* PROBLEM DESCRIPTION *
Reproduce the line containing "Visualising a radius" and every line after it through the end of the records. Include nothing else.

* RECORDS FOR PROCESSING *
* * *
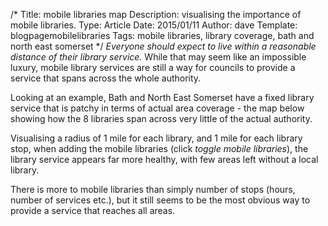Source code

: /*
Title: mobile libraries map
Description: visualising the importance of mobile libraries.
Type: Article
Date: 2015/01/11
Author: dave
Template: blogpagemobilelibraries
Tags: mobile libraries, library coverage, bath and north east somerset
*/
*Everyone should expect to live within a reasonable distance of their library service.*  While that may seem like an impossible luxury, mobile library services are still a way for councils to provide a service that spans across the whole authority.

Looking at an example, Bath and North East Somerset have a fixed library service that is patchy in terms of actual area coverage - the map below showing how the 8 libraries span across very little of the actual authority.

Visualising a radius of 1 mile for each library, and 1 mile for each library stop, when adding the mobile libraries (click *toggle mobile libraries*), the library service appears far more healthy, with few areas left without a local library.

There is more to mobile libraries than simply number of stops (hours, number of services etc.), but it still seems to be the most obvious way to provide a service that reaches all areas.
* * *
* YOUR SOLUTION *
Visualising a radius of 1 mile for each library, and 1 mile for each library stop, when adding the mobile libraries (click *toggle mobile libraries*), the library service appears far more healthy, with few areas left without a local library.

There is more to mobile libraries than simply number of stops (hours, number of services etc.), but it still seems to be the most obvious way to provide a service that reaches all areas.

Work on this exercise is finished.